Uranium Supply: Uranium Demand

http://uraniumworld.blogspot.com
How great is the demand for uranium likely to get? Saskatoon-based Cameco, the world’s largest uranium miner, estimates that even without the potential for added demand due to rising oil and natural gas prices, global uranium demand should average 194 million pounds per year from 2003 to 2012, with the United States using 40 million pounds of that amount from 2006 onward.

What about supply? Uranium is more abundant than tin and 10 times more abundant than silver. Yet a chronic supply/demand imbalance has developed in yellowcake, as U3O8 is known. The best evidence of this is that the industry has been living on inventory since 1985.

Supply is running at about 135 million pounds per year, with mines contributing only 79.2 million pounds per year. In Canada and Australia, the big dogs in uranium, few new mines have come on stream, largely as a result of recently poor prices.

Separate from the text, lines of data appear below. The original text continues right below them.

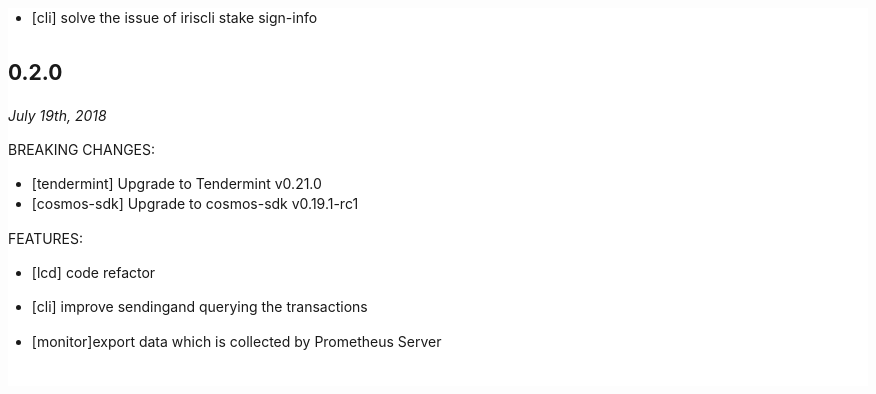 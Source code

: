 * [cli] solve the issue of iriscli stake sign-info

##

## 0.2.0

*July 19th, 2018*

BREAKING CHANGES:

* [tendermint] Upgrade to Tendermint v0.21.0
* [cosmos-sdk] Upgrade to cosmos-sdk v0.19.1-rc1

FEATURES:

* [lcd] code refactor

* [cli] improve sendingand querying the  transactions

* [monitor]export data which is collected by Prometheus Server

  ​

##  

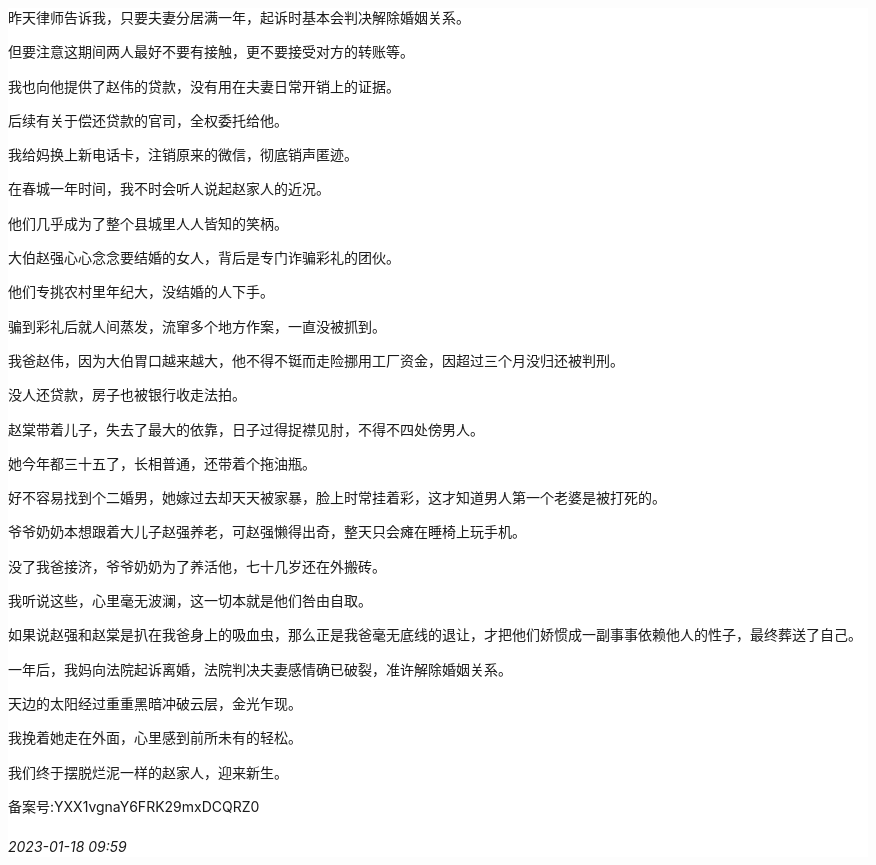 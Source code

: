 昨天律师告诉我，只要夫妻分居满一年，起诉时基本会判决解除婚姻关系。


但要注意这期间两人最好不要有接触，更不要接受对方的转账等。


我也向他提供了赵伟的贷款，没有用在夫妻日常开销上的证据。


后续有关于偿还贷款的官司，全权委托给他。


我给妈换上新电话卡，注销原来的微信，彻底销声匿迹。


在春城一年时间，我不时会听人说起赵家人的近况。


他们几乎成为了整个县城里人人皆知的笑柄。


大伯赵强心心念念要结婚的女人，背后是专门诈骗彩礼的团伙。


他们专挑农村里年纪大，没结婚的人下手。


骗到彩礼后就人间蒸发，流窜多个地方作案，一直没被抓到。


我爸赵伟，因为大伯胃口越来越大，他不得不铤而走险挪用工厂资金，因超过三个月没归还被判刑。


没人还贷款，房子也被银行收走法拍。


赵棠带着儿子，失去了最大的依靠，日子过得捉襟见肘，不得不四处傍男人。


她今年都三十五了，长相普通，还带着个拖油瓶。


好不容易找到个二婚男，她嫁过去却天天被家暴，脸上时常挂着彩，这才知道男人第一个老婆是被打死的。


爷爷奶奶本想跟着大儿子赵强养老，可赵强懒得出奇，整天只会瘫在睡椅上玩手机。


没了我爸接济，爷爷奶奶为了养活他，七十几岁还在外搬砖。


我听说这些，心里毫无波澜，这一切本就是他们咎由自取。


如果说赵强和赵棠是扒在我爸身上的吸血虫，那么正是我爸毫无底线的退让，才把他们娇惯成一副事事依赖他人的性子，最终葬送了自己。


一年后，我妈向法院起诉离婚，法院判决夫妻感情确已破裂，准许解除婚姻关系。


天边的太阳经过重重黑暗冲破云层，金光乍现。


我挽着她走在外面，心里感到前所未有的轻松。


我们终于摆脱烂泥一样的赵家人，迎来新生。


  



备案号:YXX1vgnaY6FRK29mxDCQRZ0


###### 2023-01-18 09:59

Of course, if prices continue to rise, prospectors will redouble their efforts to find new deposits. But it typically takes up to 10 years from discovery to production for a well-sized mine.

The balance of the uranium needed to keep the world’s lights on today comes from aboveground supplies, like weapons conversion, MOX/breeders and utility stockpiles. However, these supplies are not growing, while demand is – rapidly.

Using the 194 million pounds per year demand forecast and subtracting roughly 50 million pounds of supply from above- ground sources results in a 144 million pound per year difference that mine production needs to meet (nearly double current output). That’s not going to happen, except at much higher uranium prices. While longer-term price forecasts are worth little – there are just too many variables – I’ll make a guess. Uranium will trade over $25 within the next 12 months and is quite capable of going to $30, $40 soon, and over $100 by the end of the decade.

Success in speculation requires a willingness to look beyond the hype and hysteria about things like nuclear power. With the exception of a small group of pathetic Luddites, no one is ready to freeze in the dark. To sustain the increases in energy demand dictated by a growing world economy, there is no question that uranium will need to play a key role. Uranium, after decades of being the unwanted stepchild of energy sources, is now likely to offer better percentage returns to speculators than oil, gas or any other energy alternative.